3.1.4. Deleting synchronization schedule

  1. In the Storage Domain tab, select the storage domain to back up.
  2. Click the Remote Data Sync Setup sub-tab

    The Setup Remote Data Synchronization window opens.

    1. In the Recurrence field, select a recurrence interval type of NONE.
    2. Click OK.
  3. (Optional) Remove the geo-replication session

    Run the following command from the geo-replication master node:

    # gluster volume geo-replication MASTER_VOL SLAVE_HOST::SLAVE_VOL delete

    You can also run this command with the reset-sync-time parameter. For further information about this parameter and geo-replication in general, see the Red Hat Gluster Storage Administration Guide: https://access.redhat.com/documentation/en-us/red_hat_gluster_storage/3.2/html/administration_guide/chap-managing_geo-replication.

Chapter 4. Configure Encryption with Transport Layer Security (TLS/SSL)

Transport Layer Security (TLS/SSL) can be used to encrypt management and storage layer communications between nodes. This helps ensure that your data remains private.

Encryption can be configured using either self-signed certificates or certificates signed by a Certificate Authority.

This document assumes that you want to enable encryption on an existing deployment.
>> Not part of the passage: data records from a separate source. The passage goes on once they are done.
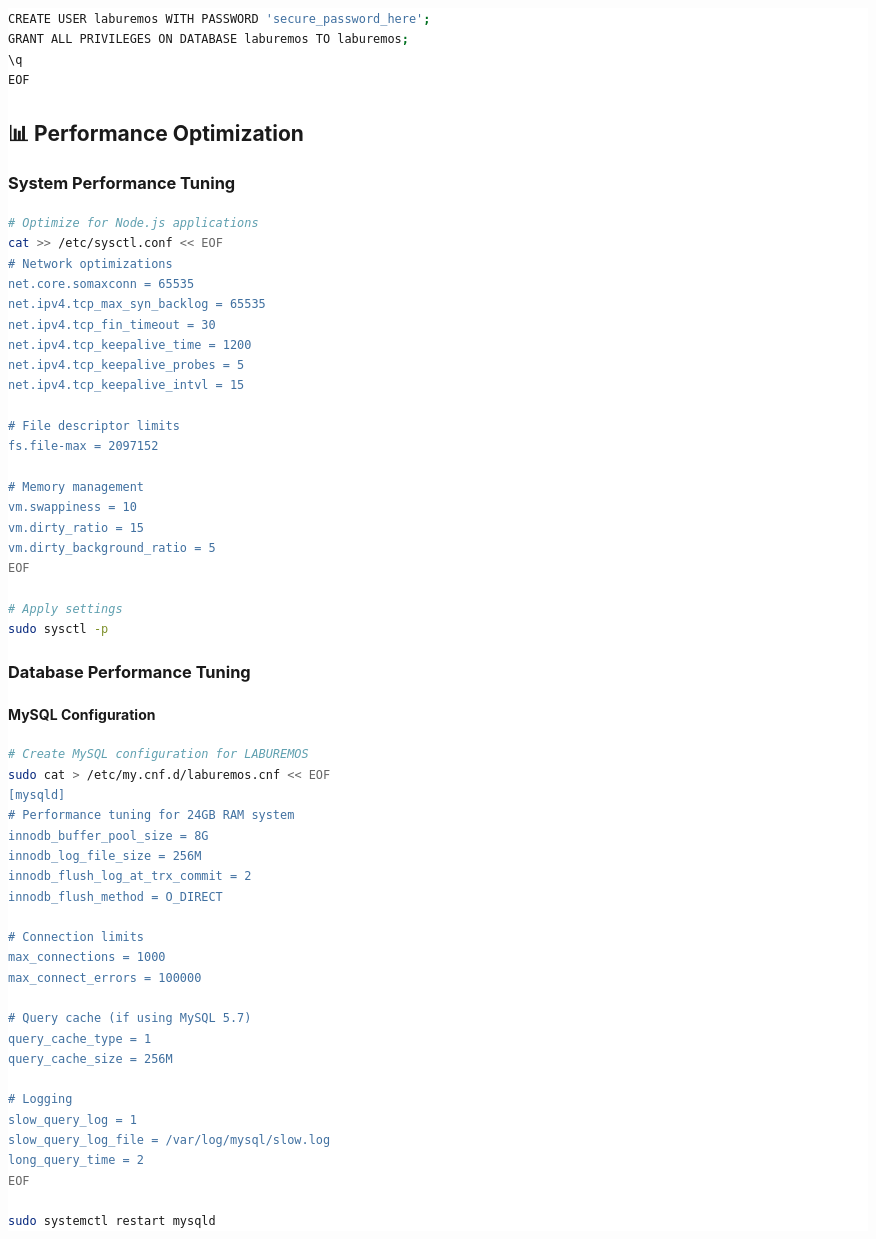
 ```bash
CREATE USER laburemos WITH PASSWORD 'secure_password_here';
GRANT ALL PRIVILEGES ON DATABASE laburemos TO laburemos;
\q
EOF
```

## 📊 **Performance Optimization**

### **System Performance Tuning**
```bash
# Optimize for Node.js applications
cat >> /etc/sysctl.conf << EOF
# Network optimizations
net.core.somaxconn = 65535
net.ipv4.tcp_max_syn_backlog = 65535
net.ipv4.tcp_fin_timeout = 30
net.ipv4.tcp_keepalive_time = 1200
net.ipv4.tcp_keepalive_probes = 5
net.ipv4.tcp_keepalive_intvl = 15

# File descriptor limits
fs.file-max = 2097152

# Memory management
vm.swappiness = 10
vm.dirty_ratio = 15
vm.dirty_background_ratio = 5
EOF

# Apply settings
sudo sysctl -p
```

### **Database Performance Tuning**

#### **MySQL Configuration**
```bash
# Create MySQL configuration for LABUREMOS
sudo cat > /etc/my.cnf.d/laburemos.cnf << EOF
[mysqld]
# Performance tuning for 24GB RAM system
innodb_buffer_pool_size = 8G
innodb_log_file_size = 256M
innodb_flush_log_at_trx_commit = 2
innodb_flush_method = O_DIRECT

# Connection limits
max_connections = 1000
max_connect_errors = 100000

# Query cache (if using MySQL 5.7)
query_cache_type = 1
query_cache_size = 256M

# Logging
slow_query_log = 1
slow_query_log_file = /var/log/mysql/slow.log
long_query_time = 2
EOF

sudo systemctl restart mysqld
```
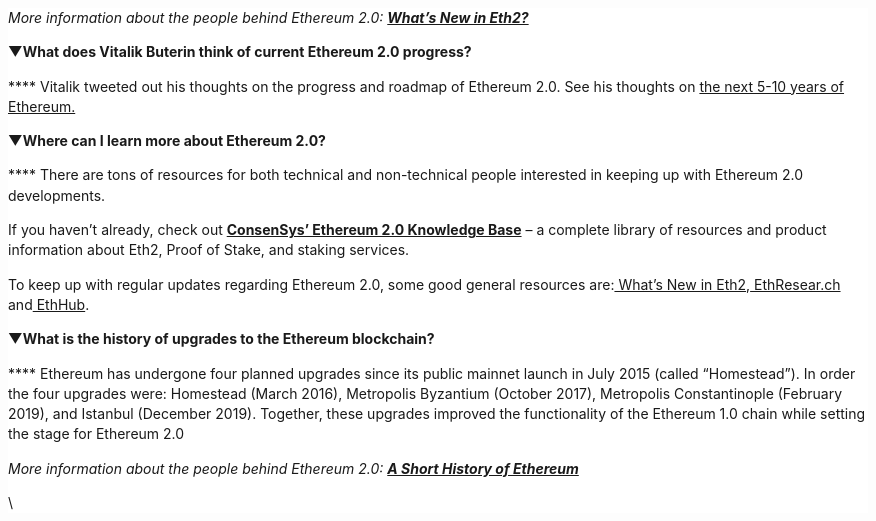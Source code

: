 &#x20; _More information about the people behind Ethereum 2.0:_ [_**What’s New in Eth2?**_](https://hackmd.io/@benjaminion/eth2\_news)



**▼What does Vitalik Buterin think of current Ethereum 2.0 progress?**

&#x20; ****  Vitalik tweeted out his thoughts on the progress and roadmap of Ethereum 2.0. See his thoughts on [the next 5-10 years of Ethereum.](https://twitter.com/vitalikbuterin/status/1240365047421054976?lang=en)



**▼Where can I learn more about Ethereum 2.0?**

&#x20; ****  There are tons of resources for both technical and non-technical people interested in keeping up with Ethereum 2.0 developments.

&#x20; If you haven’t already, check out [**ConsenSys’ Ethereum 2.0 Knowledge Base**](https://consensys.net/knowledge-base/ethereum-2) – a complete library of resources and product information about Eth2, Proof of Stake, and staking services.

&#x20; To keep up with regular updates regarding Ethereum 2.0, some good general resources are:[ What’s New in Eth2](https://eth2.news/),[ EthResear.ch](https://ethresear.ch/) and[ EthHub](https://ethhub.io/).



**▼What is the history of upgrades to the Ethereum blockchain?**

&#x20; ****  Ethereum has undergone four planned upgrades since its public mainnet launch in July 2015 (called “Homestead”). In order the four upgrades were: Homestead (March 2016), Metropolis Byzantium (October 2017), Metropolis Constantinople (February 2019), and Istanbul (December 2019). Together, these upgrades improved the functionality of the Ethereum 1.0 chain while setting the stage for Ethereum 2.0

&#x20; _More information about the people behind Ethereum 2.0:_ [_**A Short History of Ethereum**_](https://consensys.net/blog/blockchain-explained/a-short-history-of-ethereum/)

\
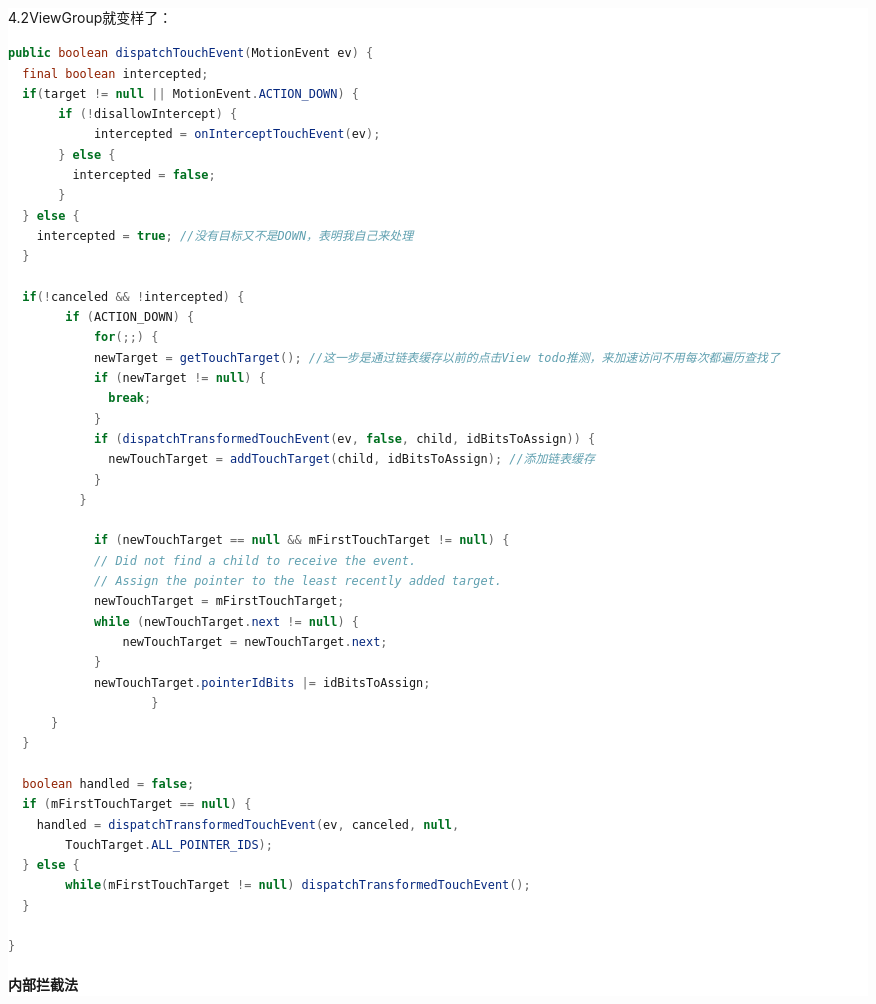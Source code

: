 4.2ViewGroup就变样了：

```java
public boolean dispatchTouchEvent(MotionEvent ev) {
  final boolean intercepted;
  if(target != null || MotionEvent.ACTION_DOWN) {
       if (!disallowIntercept) {
         	intercepted = onInterceptTouchEvent(ev);  
       } else {
         intercepted = false;
       }
  } else {
    intercepted = true; //没有目标又不是DOWN，表明我自己来处理
  }
  
  if(!canceled && !intercepted) {
    	if (ACTION_DOWN) {
        	for(;;) {
            newTarget = getTouchTarget(); //这一步是通过链表缓存以前的点击View todo推测，来加速访问不用每次都遍历查找了
            if (newTarget != null) {
              break;
            }
            if (dispatchTransformedTouchEvent(ev, false, child, idBitsToAssign)) {
              newTouchTarget = addTouchTarget(child, idBitsToAssign); //添加链表缓存
            }
          }
        
        	if (newTouchTarget == null && mFirstTouchTarget != null) {        
            // Did not find a child to receive the event.                 
            // Assign the pointer to the least recently added target.     
            newTouchTarget = mFirstTouchTarget;                           
            while (newTouchTarget.next != null) {                         
                newTouchTarget = newTouchTarget.next;                     
            }                                                             
            newTouchTarget.pointerIdBits |= idBitsToAssign;               
					}                                                                 
      }
  }
  
  boolean handled = false;
  if (mFirstTouchTarget == null) {
    handled = dispatchTransformedTouchEvent(ev, canceled, null,
        TouchTarget.ALL_POINTER_IDS); 
  } else {
    	while(mFirstTouchTarget != null) dispatchTransformedTouchEvent();
  }
  
}
```

#### 内部拦截法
However, encryption can also be configured as part of the deployment process. See Deploying Red Hat Hyperconverged Infrastructure for details: https://access.redhat.com/documentation/en-us/red_hat_hyperconverged_infrastructure/1.0/html/deploying_red_hat_hyperconverged_infrastructure/.

4.1. Configuring TLS/SSL using self-signed certificates

Important

Enabling or disabling encryption is a disruptive process that requires virtual machines and the Hosted Engine to be shut down.

  1. Shut down all virtual machines

    See Shutting Down a Virtual Machine in the Red Hat Virtualization documentation for details: https://access.redhat.com/documentation/en-us/red_hat_virtualization/4.1/html/virtual_machine_management_guide/chap-administrative_tasks.

  2. Move all storage domains except the hosted engine storage domain into Maintenance mode

    See Moving Storage Domains to Maintenance Mode in the Red Hat Virtualization documentation for details: https://access.redhat.com/documentation/en-us/red_hat_virtualization/4.1/html/administration_guide/sect-storage_tasks.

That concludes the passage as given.